(Records from a collection)
^^^^^^^^

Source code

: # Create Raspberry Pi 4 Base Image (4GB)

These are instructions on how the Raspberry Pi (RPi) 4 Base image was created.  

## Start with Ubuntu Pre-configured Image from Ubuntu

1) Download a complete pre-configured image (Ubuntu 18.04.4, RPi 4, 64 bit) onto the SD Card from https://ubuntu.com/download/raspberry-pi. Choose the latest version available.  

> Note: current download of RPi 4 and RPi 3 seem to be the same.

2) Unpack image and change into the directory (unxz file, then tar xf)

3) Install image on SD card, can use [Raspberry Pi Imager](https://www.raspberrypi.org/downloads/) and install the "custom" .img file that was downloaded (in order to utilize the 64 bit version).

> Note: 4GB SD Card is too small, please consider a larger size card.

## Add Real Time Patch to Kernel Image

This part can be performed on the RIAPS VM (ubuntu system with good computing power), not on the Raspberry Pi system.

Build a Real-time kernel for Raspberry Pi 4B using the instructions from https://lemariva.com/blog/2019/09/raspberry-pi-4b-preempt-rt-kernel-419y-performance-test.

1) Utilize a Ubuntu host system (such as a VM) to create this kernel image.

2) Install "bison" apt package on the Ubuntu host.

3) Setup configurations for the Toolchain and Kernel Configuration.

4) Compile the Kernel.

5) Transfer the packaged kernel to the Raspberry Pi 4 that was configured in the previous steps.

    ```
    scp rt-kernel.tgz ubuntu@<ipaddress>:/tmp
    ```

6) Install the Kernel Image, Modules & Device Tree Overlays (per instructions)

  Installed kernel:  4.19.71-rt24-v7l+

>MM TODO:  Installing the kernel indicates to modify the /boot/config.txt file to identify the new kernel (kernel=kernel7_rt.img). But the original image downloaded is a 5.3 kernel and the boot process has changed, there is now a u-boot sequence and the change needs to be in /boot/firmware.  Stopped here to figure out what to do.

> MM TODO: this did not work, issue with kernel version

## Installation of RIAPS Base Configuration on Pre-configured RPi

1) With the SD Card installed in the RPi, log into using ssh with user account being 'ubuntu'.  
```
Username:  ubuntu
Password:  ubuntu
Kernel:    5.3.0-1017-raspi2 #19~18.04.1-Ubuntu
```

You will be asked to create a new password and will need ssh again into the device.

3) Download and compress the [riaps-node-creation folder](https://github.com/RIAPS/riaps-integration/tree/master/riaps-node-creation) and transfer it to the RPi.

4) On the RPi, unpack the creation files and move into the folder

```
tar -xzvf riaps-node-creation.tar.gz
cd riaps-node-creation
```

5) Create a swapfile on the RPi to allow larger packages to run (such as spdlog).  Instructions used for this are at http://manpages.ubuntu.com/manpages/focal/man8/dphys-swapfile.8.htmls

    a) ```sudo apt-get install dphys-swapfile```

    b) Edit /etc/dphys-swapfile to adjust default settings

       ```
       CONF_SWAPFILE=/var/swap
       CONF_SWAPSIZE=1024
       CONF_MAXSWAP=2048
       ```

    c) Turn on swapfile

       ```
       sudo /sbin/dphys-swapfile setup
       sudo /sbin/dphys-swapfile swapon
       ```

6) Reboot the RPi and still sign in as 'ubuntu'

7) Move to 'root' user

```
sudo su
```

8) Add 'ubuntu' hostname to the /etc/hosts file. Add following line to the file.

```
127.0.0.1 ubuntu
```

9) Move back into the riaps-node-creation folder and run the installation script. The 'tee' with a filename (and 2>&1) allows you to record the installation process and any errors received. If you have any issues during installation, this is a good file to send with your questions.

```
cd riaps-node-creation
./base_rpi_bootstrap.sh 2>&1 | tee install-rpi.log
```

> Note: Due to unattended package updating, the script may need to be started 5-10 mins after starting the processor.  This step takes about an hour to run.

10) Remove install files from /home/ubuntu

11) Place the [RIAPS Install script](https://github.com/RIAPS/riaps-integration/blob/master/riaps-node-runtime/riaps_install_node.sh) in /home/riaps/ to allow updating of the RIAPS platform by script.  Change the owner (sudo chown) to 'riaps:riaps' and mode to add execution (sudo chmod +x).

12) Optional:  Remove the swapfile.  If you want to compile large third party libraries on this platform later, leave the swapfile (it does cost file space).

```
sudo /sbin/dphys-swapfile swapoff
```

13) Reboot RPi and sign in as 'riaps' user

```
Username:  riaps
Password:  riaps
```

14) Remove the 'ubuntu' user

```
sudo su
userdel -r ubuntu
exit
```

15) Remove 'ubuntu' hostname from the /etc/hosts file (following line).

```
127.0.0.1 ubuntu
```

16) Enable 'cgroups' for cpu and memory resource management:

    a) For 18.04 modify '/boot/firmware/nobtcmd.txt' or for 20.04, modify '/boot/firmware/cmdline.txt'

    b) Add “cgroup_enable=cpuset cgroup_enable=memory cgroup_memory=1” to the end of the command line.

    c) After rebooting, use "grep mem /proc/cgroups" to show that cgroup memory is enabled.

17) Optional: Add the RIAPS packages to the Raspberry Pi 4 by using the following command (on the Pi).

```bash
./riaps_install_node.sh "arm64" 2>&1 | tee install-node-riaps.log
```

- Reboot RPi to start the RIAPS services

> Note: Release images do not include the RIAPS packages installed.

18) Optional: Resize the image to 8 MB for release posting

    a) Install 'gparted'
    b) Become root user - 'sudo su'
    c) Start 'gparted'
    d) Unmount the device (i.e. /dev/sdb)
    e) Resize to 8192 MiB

^^^^^^^^

= Activity =
Retype every line of the data above exactly.

= Solution for this exercise =
Source code

: # Create Raspberry Pi 4 Base Image (4GB)

These are instructions on how the Raspberry Pi (RPi) 4 Base image was created.  

## Start with Ubuntu Pre-configured Image from Ubuntu

1) Download a complete pre-configured image (Ubuntu 18.04.4, RPi 4, 64 bit) onto the SD Card from https://ubuntu.com/download/raspberry-pi. Choose the latest version available.  

> Note: current download of RPi 4 and RPi 3 seem to be the same.

2) Unpack image and change into the directory (unxz file, then tar xf)

3) Install image on SD card, can use [Raspberry Pi Imager](https://www.raspberrypi.org/downloads/) and install the "custom" .img file that was downloaded (in order to utilize the 64 bit version).

> Note: 4GB SD Card is too small, please consider a larger size card.

## Add Real Time Patch to Kernel Image

This part can be performed on the RIAPS VM (ubuntu system with good computing power), not on the Raspberry Pi system.

Build a Real-time kernel for Raspberry Pi 4B using the instructions from https://lemariva.com/blog/2019/09/raspberry-pi-4b-preempt-rt-kernel-419y-performance-test.

1) Utilize a Ubuntu host system (such as a VM) to create this kernel image.

2) Install "bison" apt package on the Ubuntu host.

3) Setup configurations for the Toolchain and Kernel Configuration.

4) Compile the Kernel.

5) Transfer the packaged kernel to the Raspberry Pi 4 that was configured in the previous steps.

    ```
    scp rt-kernel.tgz ubuntu@<ipaddress>:/tmp
    ```

6) Install the Kernel Image, Modules & Device Tree Overlays (per instructions)

  Installed kernel:  4.19.71-rt24-v7l+

>MM TODO:  Installing the kernel indicates to modify the /boot/config.txt file to identify the new kernel (kernel=kernel7_rt.img). But the original image downloaded is a 5.3 kernel and the boot process has changed, there is now a u-boot sequence and the change needs to be in /boot/firmware.  Stopped here to figure out what to do.

> MM TODO: this did not work, issue with kernel version

## Installation of RIAPS Base Configuration on Pre-configured RPi

1) With the SD Card installed in the RPi, log into using ssh with user account being 'ubuntu'.  
```
Username:  ubuntu
Password:  ubuntu
Kernel:    5.3.0-1017-raspi2 #19~18.04.1-Ubuntu
```

You will be asked to create a new password and will need ssh again into the device.

3) Download and compress the [riaps-node-creation folder](https://github.com/RIAPS/riaps-integration/tree/master/riaps-node-creation) and transfer it to the RPi.

4) On the RPi, unpack the creation files and move into the folder

```
tar -xzvf riaps-node-creation.tar.gz
cd riaps-node-creation
```

5) Create a swapfile on the RPi to allow larger packages to run (such as spdlog).  Instructions used for this are at http://manpages.ubuntu.com/manpages/focal/man8/dphys-swapfile.8.htmls

    a) ```sudo apt-get install dphys-swapfile```

    b) Edit /etc/dphys-swapfile to adjust default settings

       ```
       CONF_SWAPFILE=/var/swap
       CONF_SWAPSIZE=1024
       CONF_MAXSWAP=2048
       ```

    c) Turn on swapfile

       ```
       sudo /sbin/dphys-swapfile setup
       sudo /sbin/dphys-swapfile swapon
       ```

6) Reboot the RPi and still sign in as 'ubuntu'

7) Move to 'root' user

```
sudo su
```

8) Add 'ubuntu' hostname to the /etc/hosts file. Add following line to the file.

```
127.0.0.1 ubuntu
```

9) Move back into the riaps-node-creation folder and run the installation script. The 'tee' with a filename (and 2>&1) allows you to record the installation process and any errors received. If you have any issues during installation, this is a good file to send with your questions.

```
cd riaps-node-creation
./base_rpi_bootstrap.sh 2>&1 | tee install-rpi.log
```

> Note: Due to unattended package updating, the script may need to be started 5-10 mins after starting the processor.  This step takes about an hour to run.

10) Remove install files from /home/ubuntu

11) Place the [RIAPS Install script](https://github.com/RIAPS/riaps-integration/blob/master/riaps-node-runtime/riaps_install_node.sh) in /home/riaps/ to allow updating of the RIAPS platform by script.  Change the owner (sudo chown) to 'riaps:riaps' and mode to add execution (sudo chmod +x).

12) Optional:  Remove the swapfile.  If you want to compile large third party libraries on this platform later, leave the swapfile (it does cost file space).

```
sudo /sbin/dphys-swapfile swapoff
```

13) Reboot RPi and sign in as 'riaps' user

```
Username:  riaps
Password:  riaps
```

14) Remove the 'ubuntu' user

```
sudo su
userdel -r ubuntu
exit
```

15) Remove 'ubuntu' hostname from the /etc/hosts file (following line).

```
127.0.0.1 ubuntu
```

16) Enable 'cgroups' for cpu and memory resource management:

    a) For 18.04 modify '/boot/firmware/nobtcmd.txt' or for 20.04, modify '/boot/firmware/cmdline.txt'

    b) Add “cgroup_enable=cpuset cgroup_enable=memory cgroup_memory=1” to the end of the command line.

    c) After rebooting, use "grep mem /proc/cgroups" to show that cgroup memory is enabled.

17) Optional: Add the RIAPS packages to the Raspberry Pi 4 by using the following command (on the Pi).

```bash
./riaps_install_node.sh "arm64" 2>&1 | tee install-node-riaps.log
```

- Reboot RPi to start the RIAPS services

> Note: Release images do not include the RIAPS packages installed.

18) Optional: Resize the image to 8 MB for release posting

    a) Install 'gparted'
    b) Become root user - 'sudo su'
    c) Start 'gparted'
    d) Unmount the device (i.e. /dev/sdb)
    e) Resize to 8192 MiB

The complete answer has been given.